Property tax bills en route for Rock Island County residents

Homeowners’ 2017 property tax bills (payable in 2018) outpace the state and national average, when measured as a share of home value.

A sinking feeling may wash over Rock Island County homeowners as they check their mailboxes in the coming week, with property tax bills set to arrive. The county treasurer’s office announced it sent out nearly 63,000 property tax bills to residents May 4. Taxpayers’ first installment is due June 7.

Local homeowners are paying higher property taxes than the state average and more than double the national average, when measured as a share of home value.

The average property tax bill for a single-family homeowner in Rock Island County was $2,855 in 2017, according to data released in April by ATTOM Data Solutions, a housing data company. With the average home value estimated at just under $111,700, that bill brings the average effective property tax rate up to 2.56 percent.

That’s more than double the national average of 1.17 percent. It’s also higher than the state average of 2.22 percent, according to ATTOM.

Just like the state as a whole, Rock Island County has had difficulties attracting and retaining residents in recent years. Might a heavy property tax burden be putting up red flags?

Illinois shrinkage driven by people moving out

In the Quad Cities region, the Illinois side of the border is shrinking while the Iowa side is growing. This divergence is driven mainly by Rock Island County’s heavy net loss of residents to other counties.
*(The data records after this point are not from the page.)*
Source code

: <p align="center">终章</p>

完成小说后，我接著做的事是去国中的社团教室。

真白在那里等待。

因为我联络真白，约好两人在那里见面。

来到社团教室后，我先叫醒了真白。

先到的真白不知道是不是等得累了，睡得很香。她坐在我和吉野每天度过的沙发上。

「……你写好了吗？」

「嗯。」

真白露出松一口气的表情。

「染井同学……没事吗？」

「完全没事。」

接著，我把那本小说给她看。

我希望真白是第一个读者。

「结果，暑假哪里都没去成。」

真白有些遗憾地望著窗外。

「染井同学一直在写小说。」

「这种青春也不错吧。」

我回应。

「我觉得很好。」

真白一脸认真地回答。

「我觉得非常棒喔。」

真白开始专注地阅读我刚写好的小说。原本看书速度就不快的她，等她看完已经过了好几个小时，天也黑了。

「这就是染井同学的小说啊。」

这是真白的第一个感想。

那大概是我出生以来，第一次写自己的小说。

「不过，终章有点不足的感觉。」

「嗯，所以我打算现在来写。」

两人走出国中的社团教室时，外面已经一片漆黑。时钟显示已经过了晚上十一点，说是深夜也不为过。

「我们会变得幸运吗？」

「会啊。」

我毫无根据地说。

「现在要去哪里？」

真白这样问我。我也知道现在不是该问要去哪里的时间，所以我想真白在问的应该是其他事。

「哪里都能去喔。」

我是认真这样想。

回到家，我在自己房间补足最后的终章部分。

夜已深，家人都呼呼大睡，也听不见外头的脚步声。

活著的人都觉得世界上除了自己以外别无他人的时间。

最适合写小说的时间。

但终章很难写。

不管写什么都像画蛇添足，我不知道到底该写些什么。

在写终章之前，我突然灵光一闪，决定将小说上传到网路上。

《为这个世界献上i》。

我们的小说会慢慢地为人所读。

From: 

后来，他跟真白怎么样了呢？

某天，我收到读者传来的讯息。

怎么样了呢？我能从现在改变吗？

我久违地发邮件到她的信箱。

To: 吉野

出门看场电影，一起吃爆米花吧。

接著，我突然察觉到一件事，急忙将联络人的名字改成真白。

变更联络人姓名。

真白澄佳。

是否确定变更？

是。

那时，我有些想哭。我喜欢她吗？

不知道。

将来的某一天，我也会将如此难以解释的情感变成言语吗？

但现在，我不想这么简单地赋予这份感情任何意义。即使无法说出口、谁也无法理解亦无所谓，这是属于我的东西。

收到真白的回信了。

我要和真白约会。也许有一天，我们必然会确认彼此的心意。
Meanwhile, Iowa’s Scott County has seen a net gain of residents from other counties.

The average effective property tax rate in Scott County is 1.64 percent, according to ATTOM – more than 35 percent lower than Rock Island County. This disparity in the effective property tax rate echoes earlier data from the U.S. Census Bureau.

Beyond just property taxes, consumer finance website WalletHub found in a 2018 report that when adjusting for cost of living, the median household in Iowa faced a lower total state and local tax burden than the median household in Illinois.

Unfortunately for those hoping to draw investment to the Illinois side of the Mississippi River, that gap could soon be widening.

The Hawkeye State changed its rules for government union collective bargaining in 2017, which will help control taxpayer costs.

And members of the Iowa legislature are considering what state Republicans claim are the largest tax cuts in Iowa history, which will save Iowans an average of $300 on their income tax bill, according to the Iowa Department of Revenue. The tax reform plan would also expand the state sales tax to things like online video streaming services and ridesharing.

In Illinois, efforts to address the cost-drivers of tax bills have often been “hijacked” by those opposed to reform. In Henry County, for example, calls to study cost-saving measures among dozens of local governments have been muzzled repeatedly. Members of the Illinois General Assembly, meanwhile, have been unwilling to tackle a number of substantial reforms at the state level to reduce property tax bills.

Until Springfield takes smart steps toward making the Land of Lincoln more competitive and attractive for families and businesses, Quad Cities homeowners will continue to see lighter property tax burdens on the Iowa side of the Mississippi River.